Originalism: What good is it?

The "perversion of the Commerce Clause" is something America would be much, much worse off without,

No, it wouldn't.

It would be more free and less socialist.

and is therefore a good reason why originalism is worse than worthless.

You're hatred of it just verifies why it needs to be there keeping commies like you in check. :)
 
The "perversion of the Commerce Clause" is something America would be much, much worse off without, and is therefore a good reason why originalism is worse than worthless.

This is why your leftwing ideologically driven, anti-American, opinions are worthless to freedom loving people.
 
The shift in SCOTUS doctrine on the commerce clause made possible the New Deal and the Civil Rights Act. America would certainly be worse off, and not one bit freer, without either of those.

And all the other nanny state shit it led to that does shit on my freedom?

And you don't need a commerce clause to treat everyone equally.

That's because we give birth to two friggin criminals for every one we put in jail.

That's because control freaks like Republicans and democrats insist on banning everything and locking people up for it.

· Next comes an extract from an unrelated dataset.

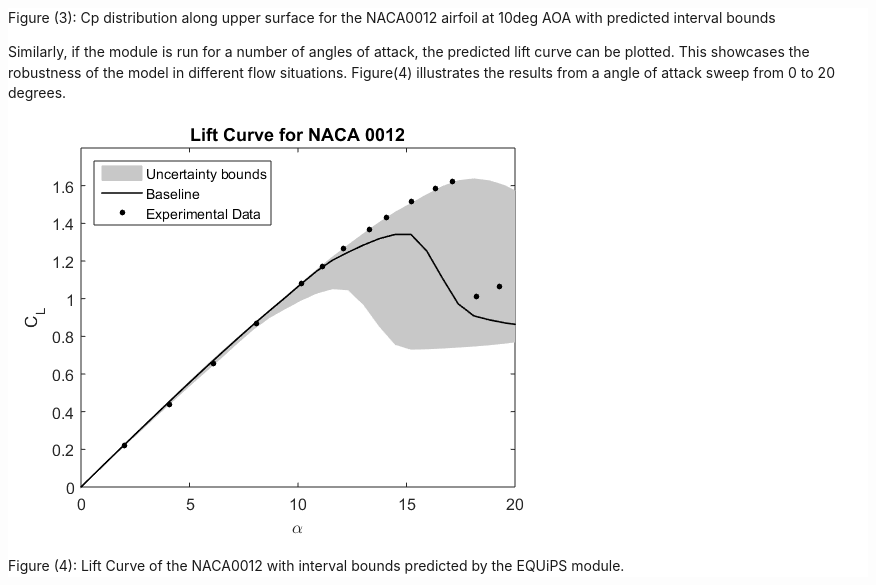Figure (3): Cp distribution along upper surface for the NACA0012 airfoil at 10deg AOA with predicted interval bounds

Similarly, if the module is run for a number of angles of attack, the predicted lift curve can be plotted. This showcases the robustness of the model in different flow situations. Figure(4) illustrates the results from a angle of attack sweep from 0 to 20 degrees. 

![C_P Distribution_10](../../UQ_NACA0012/images/225-65_liftCurve.png)


Figure (4): Lift Curve of the NACA0012 with interval bounds predicted by the EQUiPS module.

If the Republican "right" (mostly flag waving leftist) really gave a shit about freedom they would take their cut for the military and then fuck off instead of banning everything so they can price gouge the taxpayer for locking up "Criminals" who's only crime was breaking some idiotic rule dreamed up to create a prison industry and most importantly control markets via gubbmint force.....like good socialist.

At least the dems are open about the fact that they want the fuckin' nanny state up your pee hole and in your mind controlling your very thoughts 24 fuckn' 7.

Most Rethuglicans are the worst about it, they wave flags and salute soldiers while talking out their ass about freedom, freedom they regularly legislate away to the highest of bidders.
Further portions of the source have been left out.